::: Records provided

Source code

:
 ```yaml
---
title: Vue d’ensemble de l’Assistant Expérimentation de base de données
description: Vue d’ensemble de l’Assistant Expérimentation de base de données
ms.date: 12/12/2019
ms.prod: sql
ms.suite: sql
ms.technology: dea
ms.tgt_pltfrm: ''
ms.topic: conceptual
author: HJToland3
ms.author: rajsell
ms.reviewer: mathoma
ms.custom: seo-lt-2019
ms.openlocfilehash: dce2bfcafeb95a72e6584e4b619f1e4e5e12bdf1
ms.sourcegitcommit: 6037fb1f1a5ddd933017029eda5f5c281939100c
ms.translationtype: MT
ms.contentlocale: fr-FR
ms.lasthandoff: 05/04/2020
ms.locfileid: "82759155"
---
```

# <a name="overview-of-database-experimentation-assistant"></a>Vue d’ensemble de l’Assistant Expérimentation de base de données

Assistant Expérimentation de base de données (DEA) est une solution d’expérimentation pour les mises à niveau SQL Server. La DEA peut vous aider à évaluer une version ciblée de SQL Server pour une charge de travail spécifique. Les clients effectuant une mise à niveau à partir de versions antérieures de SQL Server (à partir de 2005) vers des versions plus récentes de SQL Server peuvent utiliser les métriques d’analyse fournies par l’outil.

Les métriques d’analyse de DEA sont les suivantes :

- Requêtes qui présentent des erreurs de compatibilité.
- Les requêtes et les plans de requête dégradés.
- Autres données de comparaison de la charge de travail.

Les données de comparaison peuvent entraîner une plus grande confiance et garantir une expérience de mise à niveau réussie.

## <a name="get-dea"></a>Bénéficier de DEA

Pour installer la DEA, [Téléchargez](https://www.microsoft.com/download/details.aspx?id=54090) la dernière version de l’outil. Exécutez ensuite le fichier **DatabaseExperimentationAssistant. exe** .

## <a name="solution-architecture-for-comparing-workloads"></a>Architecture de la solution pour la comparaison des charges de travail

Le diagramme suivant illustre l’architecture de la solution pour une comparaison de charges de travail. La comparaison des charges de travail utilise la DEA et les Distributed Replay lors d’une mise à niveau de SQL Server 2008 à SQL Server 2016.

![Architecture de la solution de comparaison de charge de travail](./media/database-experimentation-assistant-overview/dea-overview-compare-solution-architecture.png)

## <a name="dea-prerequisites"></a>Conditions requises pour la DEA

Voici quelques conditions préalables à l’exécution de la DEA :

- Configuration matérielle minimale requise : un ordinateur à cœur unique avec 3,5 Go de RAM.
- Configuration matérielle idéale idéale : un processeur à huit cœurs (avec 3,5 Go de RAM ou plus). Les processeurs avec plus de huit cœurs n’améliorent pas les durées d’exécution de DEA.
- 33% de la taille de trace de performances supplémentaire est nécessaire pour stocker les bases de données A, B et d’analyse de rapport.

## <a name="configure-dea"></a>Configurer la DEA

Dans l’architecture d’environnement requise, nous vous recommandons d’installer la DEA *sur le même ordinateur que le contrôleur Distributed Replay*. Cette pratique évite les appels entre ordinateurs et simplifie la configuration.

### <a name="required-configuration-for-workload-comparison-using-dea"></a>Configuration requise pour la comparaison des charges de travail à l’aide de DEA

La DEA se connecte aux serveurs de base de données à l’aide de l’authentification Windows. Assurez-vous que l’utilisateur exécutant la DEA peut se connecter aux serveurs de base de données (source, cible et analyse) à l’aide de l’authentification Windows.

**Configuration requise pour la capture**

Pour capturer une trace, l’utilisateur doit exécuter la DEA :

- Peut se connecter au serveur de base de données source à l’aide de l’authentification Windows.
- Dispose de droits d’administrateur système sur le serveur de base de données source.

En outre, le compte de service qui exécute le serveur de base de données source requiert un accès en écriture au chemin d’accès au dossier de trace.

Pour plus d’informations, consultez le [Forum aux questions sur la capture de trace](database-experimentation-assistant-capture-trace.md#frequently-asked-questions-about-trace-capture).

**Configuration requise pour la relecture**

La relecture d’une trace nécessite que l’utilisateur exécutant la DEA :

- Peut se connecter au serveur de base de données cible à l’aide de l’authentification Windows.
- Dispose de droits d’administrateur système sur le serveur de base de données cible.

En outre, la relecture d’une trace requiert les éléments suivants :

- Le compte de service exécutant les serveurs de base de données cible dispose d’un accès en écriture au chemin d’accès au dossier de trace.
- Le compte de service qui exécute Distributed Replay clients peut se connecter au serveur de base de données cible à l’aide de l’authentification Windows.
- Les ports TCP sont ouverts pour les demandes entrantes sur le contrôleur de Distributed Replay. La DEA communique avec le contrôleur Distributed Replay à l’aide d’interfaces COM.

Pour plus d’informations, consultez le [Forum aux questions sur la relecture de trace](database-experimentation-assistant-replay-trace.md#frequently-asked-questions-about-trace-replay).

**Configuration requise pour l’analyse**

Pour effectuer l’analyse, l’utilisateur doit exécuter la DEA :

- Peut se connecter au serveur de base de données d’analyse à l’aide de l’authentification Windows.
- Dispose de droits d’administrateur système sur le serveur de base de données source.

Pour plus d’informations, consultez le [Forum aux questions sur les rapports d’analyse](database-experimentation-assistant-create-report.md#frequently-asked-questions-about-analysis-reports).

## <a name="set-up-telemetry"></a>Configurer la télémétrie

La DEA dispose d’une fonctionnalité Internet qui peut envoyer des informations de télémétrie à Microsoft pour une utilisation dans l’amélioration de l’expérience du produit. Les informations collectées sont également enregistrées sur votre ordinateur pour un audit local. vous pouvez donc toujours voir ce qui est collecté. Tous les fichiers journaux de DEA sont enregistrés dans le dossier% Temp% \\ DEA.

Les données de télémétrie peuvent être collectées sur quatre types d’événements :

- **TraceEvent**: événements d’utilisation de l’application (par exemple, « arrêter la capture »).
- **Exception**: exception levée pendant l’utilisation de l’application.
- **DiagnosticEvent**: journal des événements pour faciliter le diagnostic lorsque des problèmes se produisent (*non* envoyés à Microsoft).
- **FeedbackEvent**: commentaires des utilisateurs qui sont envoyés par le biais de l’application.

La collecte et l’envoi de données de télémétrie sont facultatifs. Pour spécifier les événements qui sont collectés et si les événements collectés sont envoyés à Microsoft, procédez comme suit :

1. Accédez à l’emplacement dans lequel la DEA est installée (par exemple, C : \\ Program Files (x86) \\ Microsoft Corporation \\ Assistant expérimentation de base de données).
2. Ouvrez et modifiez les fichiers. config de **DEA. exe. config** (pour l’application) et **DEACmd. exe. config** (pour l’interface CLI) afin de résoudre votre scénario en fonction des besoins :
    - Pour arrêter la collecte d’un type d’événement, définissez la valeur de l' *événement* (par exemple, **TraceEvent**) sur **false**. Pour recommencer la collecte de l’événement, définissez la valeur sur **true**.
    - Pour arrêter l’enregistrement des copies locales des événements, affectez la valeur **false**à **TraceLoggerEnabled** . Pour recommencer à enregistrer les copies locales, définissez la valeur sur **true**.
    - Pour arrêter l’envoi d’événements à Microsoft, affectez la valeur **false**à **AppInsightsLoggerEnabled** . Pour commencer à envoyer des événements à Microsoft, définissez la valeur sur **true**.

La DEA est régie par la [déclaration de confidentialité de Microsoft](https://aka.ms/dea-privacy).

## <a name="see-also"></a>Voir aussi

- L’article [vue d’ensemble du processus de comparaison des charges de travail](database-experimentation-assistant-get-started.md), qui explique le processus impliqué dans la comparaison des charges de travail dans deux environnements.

::::::

Work item: Would you copy every line of the entries that includes the word "outre"?

Reply:
En outre, le compte de service qui exécute le serveur de base de données source requiert un accès en écriture au chemin d’accès au dossier de trace.
En outre, la relecture d’une trace requiert les éléments suivants :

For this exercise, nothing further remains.